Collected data
◇ ◇ ◇ ◇

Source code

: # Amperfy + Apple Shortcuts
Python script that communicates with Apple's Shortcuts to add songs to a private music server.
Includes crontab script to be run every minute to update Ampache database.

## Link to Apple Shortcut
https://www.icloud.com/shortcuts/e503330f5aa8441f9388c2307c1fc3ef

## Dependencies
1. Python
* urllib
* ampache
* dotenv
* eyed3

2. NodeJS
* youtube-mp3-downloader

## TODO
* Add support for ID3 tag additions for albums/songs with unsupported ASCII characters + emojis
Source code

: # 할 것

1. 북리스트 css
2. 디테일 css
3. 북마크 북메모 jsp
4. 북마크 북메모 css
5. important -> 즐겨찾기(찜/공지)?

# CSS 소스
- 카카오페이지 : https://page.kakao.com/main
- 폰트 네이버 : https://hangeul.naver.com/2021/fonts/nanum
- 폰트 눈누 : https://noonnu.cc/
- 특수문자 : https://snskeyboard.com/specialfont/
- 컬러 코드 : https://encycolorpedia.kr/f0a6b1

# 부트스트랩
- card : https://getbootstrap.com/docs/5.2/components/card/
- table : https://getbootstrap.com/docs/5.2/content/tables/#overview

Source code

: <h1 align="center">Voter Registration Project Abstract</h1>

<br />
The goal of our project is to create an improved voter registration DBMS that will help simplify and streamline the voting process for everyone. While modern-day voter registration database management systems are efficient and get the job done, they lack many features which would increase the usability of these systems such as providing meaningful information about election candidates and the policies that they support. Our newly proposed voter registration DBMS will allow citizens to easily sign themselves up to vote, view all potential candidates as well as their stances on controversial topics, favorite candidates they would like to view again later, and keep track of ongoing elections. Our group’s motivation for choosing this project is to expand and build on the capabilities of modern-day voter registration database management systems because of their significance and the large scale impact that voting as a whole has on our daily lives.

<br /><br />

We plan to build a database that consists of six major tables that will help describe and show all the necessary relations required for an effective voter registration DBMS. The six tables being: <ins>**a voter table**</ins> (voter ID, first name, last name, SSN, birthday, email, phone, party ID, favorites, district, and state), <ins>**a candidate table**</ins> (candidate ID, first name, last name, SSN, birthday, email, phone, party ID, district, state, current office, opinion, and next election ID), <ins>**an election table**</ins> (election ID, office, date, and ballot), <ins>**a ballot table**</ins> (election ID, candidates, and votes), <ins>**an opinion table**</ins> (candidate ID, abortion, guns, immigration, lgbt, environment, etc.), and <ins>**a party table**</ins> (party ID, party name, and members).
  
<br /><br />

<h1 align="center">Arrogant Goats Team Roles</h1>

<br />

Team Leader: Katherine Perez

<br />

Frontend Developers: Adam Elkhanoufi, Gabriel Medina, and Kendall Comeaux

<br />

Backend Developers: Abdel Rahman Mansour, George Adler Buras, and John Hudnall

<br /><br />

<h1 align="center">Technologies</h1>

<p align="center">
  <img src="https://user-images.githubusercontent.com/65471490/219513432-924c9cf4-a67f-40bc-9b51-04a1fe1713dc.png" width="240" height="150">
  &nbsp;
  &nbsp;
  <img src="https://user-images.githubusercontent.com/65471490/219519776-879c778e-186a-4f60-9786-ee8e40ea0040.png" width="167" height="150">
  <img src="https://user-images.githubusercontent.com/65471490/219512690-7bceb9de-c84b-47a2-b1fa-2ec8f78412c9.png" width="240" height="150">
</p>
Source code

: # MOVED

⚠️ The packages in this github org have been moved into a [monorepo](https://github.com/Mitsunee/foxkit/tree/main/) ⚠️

◇ ◇ ◇ ◇

### Exercise details
Please copy every line of the data that carries the string "Apple".

### Reply to the exercise
: # Amperfy + Apple Shortcuts
Python script that communicates with Apple's Shortcuts to add songs to a private music server.
## Link to Apple Shortcut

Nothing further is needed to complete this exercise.